Langton Capital – 2017-04-03 – Fulham Shore, takeaways, ‘competitive socialising’ & other:
Fulham Shore, takeaways, ‘competitive socialising’ & other:
A DAY IN THE LIFE:
The grass in our garden has been heartlessly growing for a month or so and, at the weekend, it was time to give it a good talking to.
And my goodness, what a palaver that turned out to be.
The sit on mower, yes, the man-toy, had a flat battery, two flat tyres and the key was missing.
There was no petrol to be had, the jerry can had gone walkabout (perhaps incinerated in the last major conflagration in the garden (a.k.a. Bonfire Night party)) and the instruction manual had been used as makeshift kindling at some point during the winter.
Furthermore, as the sun was shining and the dog was pining for a walk, the pub was an ever-present temptation but, as the dog was the main suspect when it came to putting teeth marks in the tyres of the mower, his concerns were low down our list of priorities and the grass came first.
Anyway, despite the fact the it took us the best part of two man-days to accomplish, the job got done.
It was difficult, time consuming, unpleasant and expensive but, a bit like Brexit (which may take a billion man-days to effect), after we’d put a couple of stripes in the foot-high grass at limited cost to ourselves up to that point, we were told by our aloof and insulated-from-the-effort-involved-and-the-consequences bosses that there was no turning back.
FULHAM SHORE FULL YEAR TRADING UPDATE:
o FUL numbers in line, aiming for a ‘nationwide presence throughout the UK’. Will open c15 units this year
o FUL updates on trading for full year to 26 March saying will report results ‘in line with market expectations’
o FUL update: Group says it is opening a unit in Italy.
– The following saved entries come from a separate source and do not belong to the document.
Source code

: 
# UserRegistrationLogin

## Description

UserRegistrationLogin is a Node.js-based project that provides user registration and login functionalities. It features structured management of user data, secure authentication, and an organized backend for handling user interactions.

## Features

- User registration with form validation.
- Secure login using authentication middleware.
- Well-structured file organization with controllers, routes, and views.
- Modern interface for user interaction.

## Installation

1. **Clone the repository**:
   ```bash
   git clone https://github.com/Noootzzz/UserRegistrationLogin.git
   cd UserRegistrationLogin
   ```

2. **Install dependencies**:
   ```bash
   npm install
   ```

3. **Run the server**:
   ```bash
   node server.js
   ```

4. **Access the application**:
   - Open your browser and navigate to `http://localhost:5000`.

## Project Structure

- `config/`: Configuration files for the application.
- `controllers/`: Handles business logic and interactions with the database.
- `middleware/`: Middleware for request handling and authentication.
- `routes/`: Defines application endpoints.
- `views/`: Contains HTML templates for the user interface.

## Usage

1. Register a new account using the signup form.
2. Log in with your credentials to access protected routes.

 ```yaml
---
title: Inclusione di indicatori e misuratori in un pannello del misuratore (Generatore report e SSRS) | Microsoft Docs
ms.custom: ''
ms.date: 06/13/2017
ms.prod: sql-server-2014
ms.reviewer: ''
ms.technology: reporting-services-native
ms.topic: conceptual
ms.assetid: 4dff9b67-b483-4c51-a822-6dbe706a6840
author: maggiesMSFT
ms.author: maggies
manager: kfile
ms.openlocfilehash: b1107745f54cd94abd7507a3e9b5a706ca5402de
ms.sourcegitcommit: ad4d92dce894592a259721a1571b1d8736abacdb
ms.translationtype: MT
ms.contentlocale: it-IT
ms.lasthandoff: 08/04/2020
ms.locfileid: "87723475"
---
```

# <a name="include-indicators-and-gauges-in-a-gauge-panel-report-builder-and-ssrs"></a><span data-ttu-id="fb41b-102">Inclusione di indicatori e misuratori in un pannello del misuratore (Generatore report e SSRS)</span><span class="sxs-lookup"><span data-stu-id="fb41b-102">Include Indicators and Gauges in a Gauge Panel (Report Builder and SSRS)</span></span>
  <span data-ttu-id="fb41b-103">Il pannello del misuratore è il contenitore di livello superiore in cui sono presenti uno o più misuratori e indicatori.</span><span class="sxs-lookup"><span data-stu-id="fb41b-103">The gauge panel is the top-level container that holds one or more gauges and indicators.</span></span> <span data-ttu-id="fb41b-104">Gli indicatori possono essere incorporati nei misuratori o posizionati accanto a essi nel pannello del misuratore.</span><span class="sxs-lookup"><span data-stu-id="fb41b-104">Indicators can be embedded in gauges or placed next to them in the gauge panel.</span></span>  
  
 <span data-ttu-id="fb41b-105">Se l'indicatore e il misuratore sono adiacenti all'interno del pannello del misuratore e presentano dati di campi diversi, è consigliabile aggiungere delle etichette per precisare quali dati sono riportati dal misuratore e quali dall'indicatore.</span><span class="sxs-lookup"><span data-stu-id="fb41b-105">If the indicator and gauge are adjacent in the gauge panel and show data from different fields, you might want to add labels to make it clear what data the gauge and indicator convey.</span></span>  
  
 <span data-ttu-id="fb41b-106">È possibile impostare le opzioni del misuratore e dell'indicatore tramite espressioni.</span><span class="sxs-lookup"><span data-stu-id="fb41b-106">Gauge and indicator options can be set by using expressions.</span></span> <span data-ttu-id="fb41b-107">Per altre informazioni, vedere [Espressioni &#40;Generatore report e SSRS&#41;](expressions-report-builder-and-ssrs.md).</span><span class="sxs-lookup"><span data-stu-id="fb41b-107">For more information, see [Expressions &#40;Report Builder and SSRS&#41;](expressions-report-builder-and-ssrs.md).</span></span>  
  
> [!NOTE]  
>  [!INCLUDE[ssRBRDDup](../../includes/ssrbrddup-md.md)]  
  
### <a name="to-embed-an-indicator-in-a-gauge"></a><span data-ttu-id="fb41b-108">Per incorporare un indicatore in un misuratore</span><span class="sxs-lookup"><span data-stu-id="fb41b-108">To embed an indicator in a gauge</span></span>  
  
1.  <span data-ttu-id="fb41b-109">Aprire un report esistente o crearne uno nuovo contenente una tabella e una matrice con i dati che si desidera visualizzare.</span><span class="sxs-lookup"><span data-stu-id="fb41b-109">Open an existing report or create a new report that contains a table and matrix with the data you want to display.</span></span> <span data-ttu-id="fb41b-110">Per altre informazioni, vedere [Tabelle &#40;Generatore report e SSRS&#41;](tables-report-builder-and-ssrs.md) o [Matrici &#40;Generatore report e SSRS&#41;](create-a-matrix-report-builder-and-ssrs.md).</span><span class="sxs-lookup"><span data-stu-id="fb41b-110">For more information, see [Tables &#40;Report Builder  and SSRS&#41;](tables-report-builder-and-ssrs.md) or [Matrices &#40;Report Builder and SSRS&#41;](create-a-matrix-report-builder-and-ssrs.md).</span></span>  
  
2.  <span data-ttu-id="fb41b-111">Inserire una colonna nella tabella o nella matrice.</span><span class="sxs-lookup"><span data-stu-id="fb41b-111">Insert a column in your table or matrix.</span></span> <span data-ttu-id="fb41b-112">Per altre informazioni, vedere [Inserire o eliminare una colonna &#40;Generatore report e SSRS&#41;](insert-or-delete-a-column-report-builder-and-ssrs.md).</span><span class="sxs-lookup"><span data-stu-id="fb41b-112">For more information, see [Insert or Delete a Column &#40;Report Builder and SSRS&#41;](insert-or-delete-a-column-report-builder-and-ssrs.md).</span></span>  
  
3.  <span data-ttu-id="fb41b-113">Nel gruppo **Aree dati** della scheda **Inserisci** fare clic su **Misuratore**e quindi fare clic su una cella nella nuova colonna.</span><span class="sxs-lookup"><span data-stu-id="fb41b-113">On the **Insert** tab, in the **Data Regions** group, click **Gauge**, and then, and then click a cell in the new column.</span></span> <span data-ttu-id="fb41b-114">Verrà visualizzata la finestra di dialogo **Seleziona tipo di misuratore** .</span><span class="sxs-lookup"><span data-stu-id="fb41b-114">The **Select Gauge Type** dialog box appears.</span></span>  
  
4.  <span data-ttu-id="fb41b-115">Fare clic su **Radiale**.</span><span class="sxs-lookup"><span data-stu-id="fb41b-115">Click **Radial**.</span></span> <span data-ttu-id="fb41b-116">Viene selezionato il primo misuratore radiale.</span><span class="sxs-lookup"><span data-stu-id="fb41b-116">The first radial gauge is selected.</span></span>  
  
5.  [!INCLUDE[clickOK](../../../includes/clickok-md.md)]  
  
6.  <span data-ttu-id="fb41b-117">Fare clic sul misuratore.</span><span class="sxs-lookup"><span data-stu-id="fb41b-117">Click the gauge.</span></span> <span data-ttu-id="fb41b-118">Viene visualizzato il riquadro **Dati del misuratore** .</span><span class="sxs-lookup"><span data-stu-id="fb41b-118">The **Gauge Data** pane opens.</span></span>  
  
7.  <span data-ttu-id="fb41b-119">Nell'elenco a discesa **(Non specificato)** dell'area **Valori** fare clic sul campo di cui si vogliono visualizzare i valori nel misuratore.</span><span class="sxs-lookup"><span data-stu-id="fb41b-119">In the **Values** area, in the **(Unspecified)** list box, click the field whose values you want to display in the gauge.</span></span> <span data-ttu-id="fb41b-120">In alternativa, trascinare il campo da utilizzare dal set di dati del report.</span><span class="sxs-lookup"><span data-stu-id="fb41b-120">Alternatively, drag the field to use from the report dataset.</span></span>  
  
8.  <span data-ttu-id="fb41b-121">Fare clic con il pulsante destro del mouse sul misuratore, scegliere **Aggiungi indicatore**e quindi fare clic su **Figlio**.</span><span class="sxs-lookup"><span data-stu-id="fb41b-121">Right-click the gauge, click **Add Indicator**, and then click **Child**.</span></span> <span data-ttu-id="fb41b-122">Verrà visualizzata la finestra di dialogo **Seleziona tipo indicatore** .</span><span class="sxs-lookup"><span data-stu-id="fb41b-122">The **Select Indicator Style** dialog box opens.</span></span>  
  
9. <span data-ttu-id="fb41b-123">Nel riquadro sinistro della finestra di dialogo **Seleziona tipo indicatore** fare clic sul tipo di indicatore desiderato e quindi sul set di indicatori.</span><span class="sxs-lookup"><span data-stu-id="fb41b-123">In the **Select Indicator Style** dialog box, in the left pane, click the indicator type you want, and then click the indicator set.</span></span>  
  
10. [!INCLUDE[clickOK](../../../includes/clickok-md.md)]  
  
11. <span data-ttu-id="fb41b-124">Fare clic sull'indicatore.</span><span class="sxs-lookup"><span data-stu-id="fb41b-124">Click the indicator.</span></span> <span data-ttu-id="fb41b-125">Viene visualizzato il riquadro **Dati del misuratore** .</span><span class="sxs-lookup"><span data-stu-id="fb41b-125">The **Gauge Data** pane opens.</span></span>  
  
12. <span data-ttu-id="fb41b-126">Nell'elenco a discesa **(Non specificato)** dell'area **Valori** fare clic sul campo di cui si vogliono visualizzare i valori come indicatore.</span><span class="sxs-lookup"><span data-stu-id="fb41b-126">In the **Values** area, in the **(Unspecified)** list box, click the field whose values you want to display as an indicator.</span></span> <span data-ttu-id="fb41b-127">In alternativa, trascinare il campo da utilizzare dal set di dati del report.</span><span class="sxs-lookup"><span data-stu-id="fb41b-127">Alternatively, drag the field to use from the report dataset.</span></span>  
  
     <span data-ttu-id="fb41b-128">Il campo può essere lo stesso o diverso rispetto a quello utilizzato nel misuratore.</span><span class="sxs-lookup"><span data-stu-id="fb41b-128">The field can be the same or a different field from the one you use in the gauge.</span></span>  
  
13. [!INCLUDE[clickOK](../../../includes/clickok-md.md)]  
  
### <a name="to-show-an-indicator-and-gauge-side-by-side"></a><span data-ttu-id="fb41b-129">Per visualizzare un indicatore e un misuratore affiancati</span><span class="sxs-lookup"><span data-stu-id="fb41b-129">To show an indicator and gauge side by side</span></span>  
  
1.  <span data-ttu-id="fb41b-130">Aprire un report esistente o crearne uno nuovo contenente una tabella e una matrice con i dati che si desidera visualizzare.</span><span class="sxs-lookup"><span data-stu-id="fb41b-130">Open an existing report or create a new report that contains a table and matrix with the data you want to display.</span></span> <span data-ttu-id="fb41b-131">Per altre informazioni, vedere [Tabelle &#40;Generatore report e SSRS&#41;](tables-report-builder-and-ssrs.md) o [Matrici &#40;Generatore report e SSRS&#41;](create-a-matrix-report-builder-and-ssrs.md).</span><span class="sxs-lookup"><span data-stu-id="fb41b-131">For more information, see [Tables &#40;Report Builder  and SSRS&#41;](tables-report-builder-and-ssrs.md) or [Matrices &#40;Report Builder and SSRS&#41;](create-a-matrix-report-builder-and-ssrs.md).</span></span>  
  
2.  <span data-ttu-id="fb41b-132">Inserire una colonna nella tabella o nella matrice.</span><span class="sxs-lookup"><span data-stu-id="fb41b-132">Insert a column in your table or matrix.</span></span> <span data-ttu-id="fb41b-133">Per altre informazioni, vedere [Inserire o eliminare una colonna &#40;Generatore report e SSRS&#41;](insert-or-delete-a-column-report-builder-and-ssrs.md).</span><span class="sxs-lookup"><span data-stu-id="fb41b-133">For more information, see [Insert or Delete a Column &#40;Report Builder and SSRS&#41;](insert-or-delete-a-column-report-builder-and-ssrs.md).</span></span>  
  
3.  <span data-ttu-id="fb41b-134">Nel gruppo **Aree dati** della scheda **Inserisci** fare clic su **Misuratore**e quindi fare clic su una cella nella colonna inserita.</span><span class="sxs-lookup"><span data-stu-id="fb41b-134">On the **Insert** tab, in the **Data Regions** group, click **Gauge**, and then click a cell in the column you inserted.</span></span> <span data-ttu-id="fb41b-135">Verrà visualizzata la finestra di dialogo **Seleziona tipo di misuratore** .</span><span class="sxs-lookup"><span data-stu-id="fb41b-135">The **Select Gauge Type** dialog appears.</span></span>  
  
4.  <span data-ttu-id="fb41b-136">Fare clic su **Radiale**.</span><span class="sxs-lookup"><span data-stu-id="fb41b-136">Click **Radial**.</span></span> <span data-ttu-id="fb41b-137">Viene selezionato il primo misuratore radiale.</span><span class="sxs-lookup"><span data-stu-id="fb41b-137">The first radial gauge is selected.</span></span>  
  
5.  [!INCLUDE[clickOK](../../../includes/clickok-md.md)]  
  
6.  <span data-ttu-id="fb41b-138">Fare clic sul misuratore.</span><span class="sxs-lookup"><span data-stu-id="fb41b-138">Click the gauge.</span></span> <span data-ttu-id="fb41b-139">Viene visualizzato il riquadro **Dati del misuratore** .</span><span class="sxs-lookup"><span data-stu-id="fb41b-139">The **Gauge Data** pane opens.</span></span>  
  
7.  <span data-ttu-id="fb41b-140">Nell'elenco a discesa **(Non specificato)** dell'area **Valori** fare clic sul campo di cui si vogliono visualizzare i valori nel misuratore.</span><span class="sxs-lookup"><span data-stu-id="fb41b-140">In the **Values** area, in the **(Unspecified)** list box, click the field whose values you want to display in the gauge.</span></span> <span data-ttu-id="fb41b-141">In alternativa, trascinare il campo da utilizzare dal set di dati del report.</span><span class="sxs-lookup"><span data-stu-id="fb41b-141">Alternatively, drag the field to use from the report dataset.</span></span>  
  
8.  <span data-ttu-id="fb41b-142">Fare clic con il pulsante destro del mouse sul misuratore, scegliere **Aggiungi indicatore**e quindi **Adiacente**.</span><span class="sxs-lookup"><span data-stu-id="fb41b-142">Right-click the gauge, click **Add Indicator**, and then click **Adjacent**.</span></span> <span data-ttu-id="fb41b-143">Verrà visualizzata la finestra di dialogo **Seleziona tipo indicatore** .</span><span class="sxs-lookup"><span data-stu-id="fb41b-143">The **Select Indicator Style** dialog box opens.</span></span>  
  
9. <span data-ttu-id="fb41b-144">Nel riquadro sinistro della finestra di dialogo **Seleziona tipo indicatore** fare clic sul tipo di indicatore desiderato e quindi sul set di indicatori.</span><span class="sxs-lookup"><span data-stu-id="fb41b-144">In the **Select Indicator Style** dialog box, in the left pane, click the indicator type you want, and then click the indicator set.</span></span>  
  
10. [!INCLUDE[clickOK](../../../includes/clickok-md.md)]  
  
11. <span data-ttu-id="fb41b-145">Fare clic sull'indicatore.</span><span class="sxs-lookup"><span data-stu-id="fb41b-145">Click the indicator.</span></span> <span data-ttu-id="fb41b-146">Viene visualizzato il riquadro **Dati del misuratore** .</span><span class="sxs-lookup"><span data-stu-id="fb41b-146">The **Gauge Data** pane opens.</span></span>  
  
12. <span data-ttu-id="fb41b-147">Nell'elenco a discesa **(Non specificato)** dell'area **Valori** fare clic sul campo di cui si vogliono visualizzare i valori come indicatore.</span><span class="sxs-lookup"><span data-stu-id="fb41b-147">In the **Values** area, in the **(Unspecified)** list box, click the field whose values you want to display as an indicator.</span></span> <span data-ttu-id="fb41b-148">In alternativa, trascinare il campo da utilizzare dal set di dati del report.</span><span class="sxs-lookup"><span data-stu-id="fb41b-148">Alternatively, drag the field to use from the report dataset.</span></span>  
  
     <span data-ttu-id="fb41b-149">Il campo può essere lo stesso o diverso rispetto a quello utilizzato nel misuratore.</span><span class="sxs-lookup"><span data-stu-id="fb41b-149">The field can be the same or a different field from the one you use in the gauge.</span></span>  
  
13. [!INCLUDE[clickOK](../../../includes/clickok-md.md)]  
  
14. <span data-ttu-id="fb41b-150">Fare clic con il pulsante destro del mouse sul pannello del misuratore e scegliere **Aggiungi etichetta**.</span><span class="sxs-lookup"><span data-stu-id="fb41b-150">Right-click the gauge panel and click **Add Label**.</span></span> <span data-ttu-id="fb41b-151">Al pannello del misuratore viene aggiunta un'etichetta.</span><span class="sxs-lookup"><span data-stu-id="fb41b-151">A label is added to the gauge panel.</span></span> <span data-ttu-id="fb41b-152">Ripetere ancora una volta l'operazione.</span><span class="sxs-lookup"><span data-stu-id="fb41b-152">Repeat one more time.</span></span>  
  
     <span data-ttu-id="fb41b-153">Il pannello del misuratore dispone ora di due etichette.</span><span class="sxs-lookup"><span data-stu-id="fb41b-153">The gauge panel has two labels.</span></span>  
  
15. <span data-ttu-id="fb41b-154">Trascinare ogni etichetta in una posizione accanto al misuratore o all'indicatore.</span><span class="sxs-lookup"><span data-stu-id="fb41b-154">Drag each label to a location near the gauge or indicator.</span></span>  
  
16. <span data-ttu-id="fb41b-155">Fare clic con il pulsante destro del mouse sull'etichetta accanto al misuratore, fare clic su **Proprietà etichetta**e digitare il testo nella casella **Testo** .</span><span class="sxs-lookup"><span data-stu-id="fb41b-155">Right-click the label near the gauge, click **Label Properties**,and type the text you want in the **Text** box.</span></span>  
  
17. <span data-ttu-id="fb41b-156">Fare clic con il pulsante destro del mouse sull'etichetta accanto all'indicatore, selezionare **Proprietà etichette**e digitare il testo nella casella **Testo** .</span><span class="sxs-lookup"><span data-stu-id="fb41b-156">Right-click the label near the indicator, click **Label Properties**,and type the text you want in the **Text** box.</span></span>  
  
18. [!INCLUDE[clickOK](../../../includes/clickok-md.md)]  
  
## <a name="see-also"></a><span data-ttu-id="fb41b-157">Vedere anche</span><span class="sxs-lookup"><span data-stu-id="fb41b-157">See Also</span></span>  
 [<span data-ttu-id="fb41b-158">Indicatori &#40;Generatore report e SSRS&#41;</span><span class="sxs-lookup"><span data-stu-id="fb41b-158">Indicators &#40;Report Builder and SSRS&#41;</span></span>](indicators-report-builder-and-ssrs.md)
It says the seasonal unit will be ‘by the sea, located on the island of Salina, north of Sicily. This will be operated as a franchise and Franco Manca will invest approximately £100,000 alongside local and international investors.’
o FUL update: Co says ‘we have ended the financial year with 45 restaurants, comprising 32 Franco Manca, 12 The Real Greek and 1 Bukowski Grill franchise.’
o FUL reports ‘we opened 13 new Franco Manca pizzeria and 3 The Real Greek during the year, including our first smaller Greek on the Street concept.’
o FUL reports that two openings intended for the current financial year were opened early & were operating by end-March. Co says ‘as a result of this and a 4 month delay to the Franco Manca Victoria opening, our pre-opening costs for the year were higher than we anticipated.’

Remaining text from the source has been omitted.